Rund drei Millionen Menschen sind in Deutschland in einer der ca. 70.000 Selbsthilfegruppen aktiv. Die Gruppen leisten wichtige soziale und aufklärerische Arbeit: Sie informieren über Ärzte, Diagnose- und Therapieverfahren; der Erfahrungsaustausch mit anderen Betroffenen gibt Kraft für den Umgang mit der Erkrankung.
Dennoch begegnen viele Menschen den Organisationen mit Vorurteilen: Da werde die ganze Zeit nur über Krankheit lamentiert. Oder: Die Gruppen seien doch alle von der Pharmaindustrie unterlaufen und korrumpiert.
Besonders Jüngere sehen das Internet als Alternative zu einer Selbsthilfegruppe. Sie suchen online nach Informationen sowie Kontakten und Austausch mit anderen Betroffenen.
Aber kann das Internet die persönliche Arbeit in den Gruppen ersetzen? Ist das Netz gar eine Konkurrenz für die Selbsthilfeorganisationen?

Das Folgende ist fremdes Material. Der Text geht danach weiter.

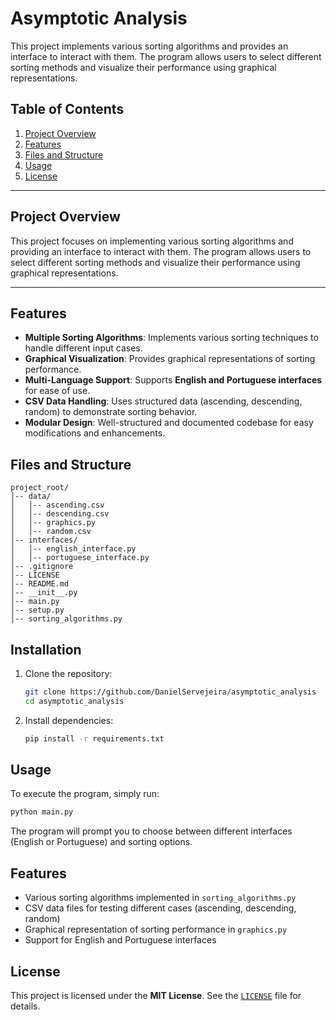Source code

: # Asymptotic Analysis
This project implements various sorting algorithms and provides an interface to interact with them. The program allows users to select different sorting methods and visualize their performance using graphical representations.

## Table of Contents
1. [Project Overview](#project-overview)  
2. [Features](#features)  
3. [Files and Structure](#files-and-structure)  
4. [Usage](#usage)  
5. [License](#license)  

---

## Project Overview

This project focuses on implementing various sorting algorithms and providing an interface to interact with them. The program allows users to select different sorting methods and visualize their performance using graphical representations.

---

## Features

- **Multiple Sorting Algorithms**: Implements various sorting techniques to handle different input cases.
- **Graphical Visualization**: Provides graphical representations of sorting performance.
- **Multi-Language Support**: Supports **English and Portuguese interfaces** for ease of use.
- **CSV Data Handling**: Uses structured data (ascending, descending, random) to demonstrate sorting behavior.
- **Modular Design**: Well-structured and documented codebase for easy modifications and enhancements.

## Files and Structure

```
project_root/
│-- data/
│   │-- ascending.csv
│   │-- descending.csv
│   │-- graphics.py
│   │-- random.csv
│-- interfaces/
│   │-- english_interface.py
│   │-- portuguese_interface.py
│-- .gitignore
│-- LICENSE
│-- README.md
│-- __init__.py
│-- main.py
│-- setup.py
│-- sorting_algorithms.py
```

## Installation

1. Clone the repository:
   ```sh
   git clone https://github.com/DanielServejeira/asymptotic_analysis
   cd asymptotic_analysis
   ```

2. Install dependencies:
   ```sh
   pip install -r requirements.txt
   ```

## Usage

To execute the program, simply run:
```sh
python main.py
```

The program will prompt you to choose between different interfaces (English or Portuguese) and sorting options.

## Features

- Various sorting algorithms implemented in `sorting_algorithms.py`
- CSV data files for testing different cases (ascending, descending, random)
- Graphical representation of sorting performance in `graphics.py`
- Support for English and Portuguese interfaces

## License

This project is licensed under the **MIT License**. See the [`LICENSE`](LICENSE) file for details.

Diese Frage wird in vielen Foren diskutiert, führt aber – da sie eine unproduktive Frontstellung bietet – nicht weiter. Das Web schafft eine riesige Öffentlichkeit. Über eine aktuelle und umfassende Internetpräsenz können die Gruppen über ihre Angebote informieren und kommunizieren. Mitglieder, die im Umgang mit dem PC vertraut sind, werden schnell erreicht, neue können gewonnen werden.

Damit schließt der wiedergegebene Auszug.